Your assignment: Write out all the entries word for word and omit any pictures.
Segment Start: Records supplied
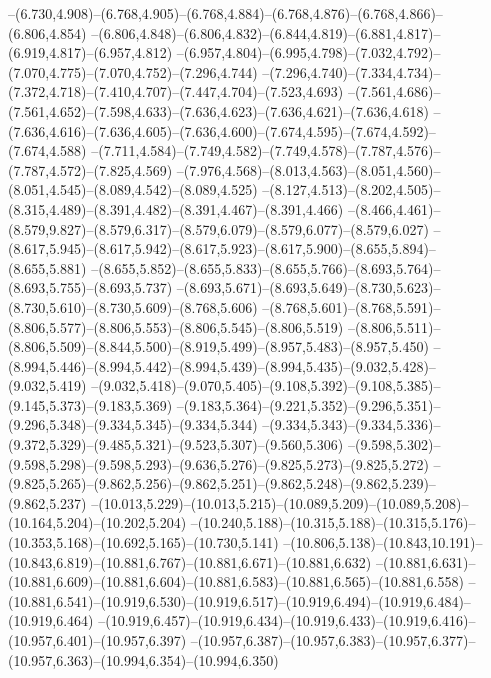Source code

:   --(6.730,4.908)--(6.768,4.905)--(6.768,4.884)--(6.768,4.876)--(6.768,4.866)--(6.806,4.854)%
  --(6.806,4.848)--(6.806,4.832)--(6.844,4.819)--(6.881,4.817)--(6.919,4.817)--(6.957,4.812)%
  --(6.957,4.804)--(6.995,4.798)--(7.032,4.792)--(7.070,4.775)--(7.070,4.752)--(7.296,4.744)%
  --(7.296,4.740)--(7.334,4.734)--(7.372,4.718)--(7.410,4.707)--(7.447,4.704)--(7.523,4.693)%
  --(7.561,4.686)--(7.561,4.652)--(7.598,4.633)--(7.636,4.623)--(7.636,4.621)--(7.636,4.618)%
  --(7.636,4.616)--(7.636,4.605)--(7.636,4.600)--(7.674,4.595)--(7.674,4.592)--(7.674,4.588)%
  --(7.711,4.584)--(7.749,4.582)--(7.749,4.578)--(7.787,4.576)--(7.787,4.572)--(7.825,4.569)%
  --(7.976,4.568)--(8.013,4.563)--(8.051,4.560)--(8.051,4.545)--(8.089,4.542)--(8.089,4.525)%
  --(8.127,4.513)--(8.202,4.505)--(8.315,4.489)--(8.391,4.482)--(8.391,4.467)--(8.391,4.466)%
  --(8.466,4.461)--(8.579,9.827)--(8.579,6.317)--(8.579,6.079)--(8.579,6.077)--(8.579,6.027)%
  --(8.617,5.945)--(8.617,5.942)--(8.617,5.923)--(8.617,5.900)--(8.655,5.894)--(8.655,5.881)%
  --(8.655,5.852)--(8.655,5.833)--(8.655,5.766)--(8.693,5.764)--(8.693,5.755)--(8.693,5.737)%
  --(8.693,5.671)--(8.693,5.649)--(8.730,5.623)--(8.730,5.610)--(8.730,5.609)--(8.768,5.606)%
  --(8.768,5.601)--(8.768,5.591)--(8.806,5.577)--(8.806,5.553)--(8.806,5.545)--(8.806,5.519)%
  --(8.806,5.511)--(8.806,5.509)--(8.844,5.500)--(8.919,5.499)--(8.957,5.483)--(8.957,5.450)%
  --(8.994,5.446)--(8.994,5.442)--(8.994,5.439)--(8.994,5.435)--(9.032,5.428)--(9.032,5.419)%
  --(9.032,5.418)--(9.070,5.405)--(9.108,5.392)--(9.108,5.385)--(9.145,5.373)--(9.183,5.369)%
  --(9.183,5.364)--(9.221,5.352)--(9.296,5.351)--(9.296,5.348)--(9.334,5.345)--(9.334,5.344)%
  --(9.334,5.343)--(9.334,5.336)--(9.372,5.329)--(9.485,5.321)--(9.523,5.307)--(9.560,5.306)%
  --(9.598,5.302)--(9.598,5.298)--(9.598,5.293)--(9.636,5.276)--(9.825,5.273)--(9.825,5.272)%
  --(9.825,5.265)--(9.862,5.256)--(9.862,5.251)--(9.862,5.248)--(9.862,5.239)--(9.862,5.237)%
  --(10.013,5.229)--(10.013,5.215)--(10.089,5.209)--(10.089,5.208)--(10.164,5.204)--(10.202,5.204)%
  --(10.240,5.188)--(10.315,5.188)--(10.315,5.176)--(10.353,5.168)--(10.692,5.165)--(10.730,5.141)%
  --(10.806,5.138)--(10.843,10.191)--(10.843,6.819)--(10.881,6.767)--(10.881,6.671)--(10.881,6.632)%
  --(10.881,6.631)--(10.881,6.609)--(10.881,6.604)--(10.881,6.583)--(10.881,6.565)--(10.881,6.558)%
  --(10.881,6.541)--(10.919,6.530)--(10.919,6.517)--(10.919,6.494)--(10.919,6.484)--(10.919,6.464)%
  --(10.919,6.457)--(10.919,6.434)--(10.919,6.433)--(10.919,6.416)--(10.957,6.401)--(10.957,6.397)%
  --(10.957,6.387)--(10.957,6.383)--(10.957,6.377)--(10.957,6.363)--(10.994,6.354)--(10.994,6.350)%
Segment End: Records supplied
Answer to this problem:
Source code

:   --(6.730,4.908)--(6.768,4.905)--(6.768,4.884)--(6.768,4.876)--(6.768,4.866)--(6.806,4.854)%
  --(6.806,4.848)--(6.806,4.832)--(6.844,4.819)--(6.881,4.817)--(6.919,4.817)--(6.957,4.812)%
  --(6.957,4.804)--(6.995,4.798)--(7.032,4.792)--(7.070,4.775)--(7.070,4.752)--(7.296,4.744)%
  --(7.296,4.740)--(7.334,4.734)--(7.372,4.718)--(7.410,4.707)--(7.447,4.704)--(7.523,4.693)%
  --(7.561,4.686)--(7.561,4.652)--(7.598,4.633)--(7.636,4.623)--(7.636,4.621)--(7.636,4.618)%
  --(7.636,4.616)--(7.636,4.605)--(7.636,4.600)--(7.674,4.595)--(7.674,4.592)--(7.674,4.588)%
  --(7.711,4.584)--(7.749,4.582)--(7.749,4.578)--(7.787,4.576)--(7.787,4.572)--(7.825,4.569)%
  --(7.976,4.568)--(8.013,4.563)--(8.051,4.560)--(8.051,4.545)--(8.089,4.542)--(8.089,4.525)%
  --(8.127,4.513)--(8.202,4.505)--(8.315,4.489)--(8.391,4.482)--(8.391,4.467)--(8.391,4.466)%
  --(8.466,4.461)--(8.579,9.827)--(8.579,6.317)--(8.579,6.079)--(8.579,6.077)--(8.579,6.027)%
  --(8.617,5.945)--(8.617,5.942)--(8.617,5.923)--(8.617,5.900)--(8.655,5.894)--(8.655,5.881)%
  --(8.655,5.852)--(8.655,5.833)--(8.655,5.766)--(8.693,5.764)--(8.693,5.755)--(8.693,5.737)%
  --(8.693,5.671)--(8.693,5.649)--(8.730,5.623)--(8.730,5.610)--(8.730,5.609)--(8.768,5.606)%
  --(8.768,5.601)--(8.768,5.591)--(8.806,5.577)--(8.806,5.553)--(8.806,5.545)--(8.806,5.519)%
  --(8.806,5.511)--(8.806,5.509)--(8.844,5.500)--(8.919,5.499)--(8.957,5.483)--(8.957,5.450)%
  --(8.994,5.446)--(8.994,5.442)--(8.994,5.439)--(8.994,5.435)--(9.032,5.428)--(9.032,5.419)%
  --(9.032,5.418)--(9.070,5.405)--(9.108,5.392)--(9.108,5.385)--(9.145,5.373)--(9.183,5.369)%
  --(9.183,5.364)--(9.221,5.352)--(9.296,5.351)--(9.296,5.348)--(9.334,5.345)--(9.334,5.344)%
  --(9.334,5.343)--(9.334,5.336)--(9.372,5.329)--(9.485,5.321)--(9.523,5.307)--(9.560,5.306)%
  --(9.598,5.302)--(9.598,5.298)--(9.598,5.293)--(9.636,5.276)--(9.825,5.273)--(9.825,5.272)%
  --(9.825,5.265)--(9.862,5.256)--(9.862,5.251)--(9.862,5.248)--(9.862,5.239)--(9.862,5.237)%
  --(10.013,5.229)--(10.013,5.215)--(10.089,5.209)--(10.089,5.208)--(10.164,5.204)--(10.202,5.204)%
  --(10.240,5.188)--(10.315,5.188)--(10.315,5.176)--(10.353,5.168)--(10.692,5.165)--(10.730,5.141)%
  --(10.806,5.138)--(10.843,10.191)--(10.843,6.819)--(10.881,6.767)--(10.881,6.671)--(10.881,6.632)%
  --(10.881,6.631)--(10.881,6.609)--(10.881,6.604)--(10.881,6.583)--(10.881,6.565)--(10.881,6.558)%
  --(10.881,6.541)--(10.919,6.530)--(10.919,6.517)--(10.919,6.494)--(10.919,6.484)--(10.919,6.464)%
  --(10.919,6.457)--(10.919,6.434)--(10.919,6.433)--(10.919,6.416)--(10.957,6.401)--(10.957,6.397)%
  --(10.957,6.387)--(10.957,6.383)--(10.957,6.377)--(10.957,6.363)--(10.994,6.354)--(10.994,6.350)%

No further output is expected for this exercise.